For the records below, tally the lines that include the word "string" and give only the tally.

------ PROVIDED INFORMATION

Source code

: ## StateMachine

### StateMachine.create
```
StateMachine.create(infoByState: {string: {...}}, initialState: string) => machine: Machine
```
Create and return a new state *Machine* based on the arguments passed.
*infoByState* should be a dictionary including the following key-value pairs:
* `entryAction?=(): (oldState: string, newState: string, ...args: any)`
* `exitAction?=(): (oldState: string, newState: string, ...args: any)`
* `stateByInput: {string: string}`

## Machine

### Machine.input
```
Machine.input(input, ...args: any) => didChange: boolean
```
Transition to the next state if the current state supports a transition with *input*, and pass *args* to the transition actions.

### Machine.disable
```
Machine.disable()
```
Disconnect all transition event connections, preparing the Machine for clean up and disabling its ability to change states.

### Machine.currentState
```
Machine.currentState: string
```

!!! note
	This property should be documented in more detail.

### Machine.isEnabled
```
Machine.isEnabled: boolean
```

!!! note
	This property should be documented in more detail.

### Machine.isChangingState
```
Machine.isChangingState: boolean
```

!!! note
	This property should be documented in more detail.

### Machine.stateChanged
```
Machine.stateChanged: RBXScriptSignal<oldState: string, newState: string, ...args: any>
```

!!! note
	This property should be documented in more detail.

------------

THE ANSWER: 6